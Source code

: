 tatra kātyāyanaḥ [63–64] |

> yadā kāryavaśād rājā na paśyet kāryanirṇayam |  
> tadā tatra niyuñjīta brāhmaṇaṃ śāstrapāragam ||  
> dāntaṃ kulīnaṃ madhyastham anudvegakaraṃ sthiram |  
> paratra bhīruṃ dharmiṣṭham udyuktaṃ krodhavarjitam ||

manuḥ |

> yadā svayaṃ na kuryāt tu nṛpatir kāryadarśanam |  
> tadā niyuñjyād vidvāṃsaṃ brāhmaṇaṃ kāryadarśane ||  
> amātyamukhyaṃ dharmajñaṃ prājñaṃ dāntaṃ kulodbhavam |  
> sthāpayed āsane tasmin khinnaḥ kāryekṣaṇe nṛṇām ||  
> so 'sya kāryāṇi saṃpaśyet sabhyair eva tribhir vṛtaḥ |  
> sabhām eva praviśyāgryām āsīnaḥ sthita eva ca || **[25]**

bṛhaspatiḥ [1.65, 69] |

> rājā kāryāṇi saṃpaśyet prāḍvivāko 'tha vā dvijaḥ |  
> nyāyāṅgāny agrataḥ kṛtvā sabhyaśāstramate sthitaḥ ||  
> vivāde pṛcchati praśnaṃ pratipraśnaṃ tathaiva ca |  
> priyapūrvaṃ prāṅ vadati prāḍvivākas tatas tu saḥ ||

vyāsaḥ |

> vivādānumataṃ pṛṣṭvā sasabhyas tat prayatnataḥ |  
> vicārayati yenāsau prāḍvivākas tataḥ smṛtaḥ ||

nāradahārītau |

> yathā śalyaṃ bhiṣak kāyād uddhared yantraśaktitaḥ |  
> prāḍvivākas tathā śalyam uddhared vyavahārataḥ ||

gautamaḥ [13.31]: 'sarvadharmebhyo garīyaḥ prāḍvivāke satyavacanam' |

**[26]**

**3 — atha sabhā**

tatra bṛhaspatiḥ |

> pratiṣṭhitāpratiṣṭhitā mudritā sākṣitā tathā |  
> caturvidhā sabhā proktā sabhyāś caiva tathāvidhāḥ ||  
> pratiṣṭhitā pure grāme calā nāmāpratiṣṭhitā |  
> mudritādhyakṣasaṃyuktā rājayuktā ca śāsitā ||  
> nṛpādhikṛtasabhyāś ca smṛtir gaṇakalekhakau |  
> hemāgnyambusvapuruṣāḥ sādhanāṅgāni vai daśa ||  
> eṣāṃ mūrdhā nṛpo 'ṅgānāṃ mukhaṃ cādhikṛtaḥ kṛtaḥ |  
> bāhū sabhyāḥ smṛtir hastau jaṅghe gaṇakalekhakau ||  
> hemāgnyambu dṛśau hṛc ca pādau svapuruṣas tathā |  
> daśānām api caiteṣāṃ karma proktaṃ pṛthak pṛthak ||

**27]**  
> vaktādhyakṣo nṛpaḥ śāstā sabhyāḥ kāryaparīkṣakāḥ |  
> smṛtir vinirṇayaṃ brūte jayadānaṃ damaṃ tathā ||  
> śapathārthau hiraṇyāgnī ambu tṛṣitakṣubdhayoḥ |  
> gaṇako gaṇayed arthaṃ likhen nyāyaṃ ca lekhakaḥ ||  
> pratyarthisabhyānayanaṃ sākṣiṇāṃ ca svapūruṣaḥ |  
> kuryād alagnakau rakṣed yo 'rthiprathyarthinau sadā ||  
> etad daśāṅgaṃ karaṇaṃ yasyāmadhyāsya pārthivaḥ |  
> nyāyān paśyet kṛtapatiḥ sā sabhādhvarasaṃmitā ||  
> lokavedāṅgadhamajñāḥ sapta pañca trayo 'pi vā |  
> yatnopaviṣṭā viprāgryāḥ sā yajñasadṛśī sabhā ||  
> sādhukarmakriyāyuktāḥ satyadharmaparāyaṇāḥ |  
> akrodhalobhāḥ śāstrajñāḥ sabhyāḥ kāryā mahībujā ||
....
EXERCISE PROMPT: Scan the data above; copy every line where "tadā" appears.

REPLY:
> tadā tatra niyuñjīta brāhmaṇaṃ śāstrapāragam ||  
> tadā niyuñjyād vidvāṃsaṃ brāhmaṇaṃ kāryadarśane ||  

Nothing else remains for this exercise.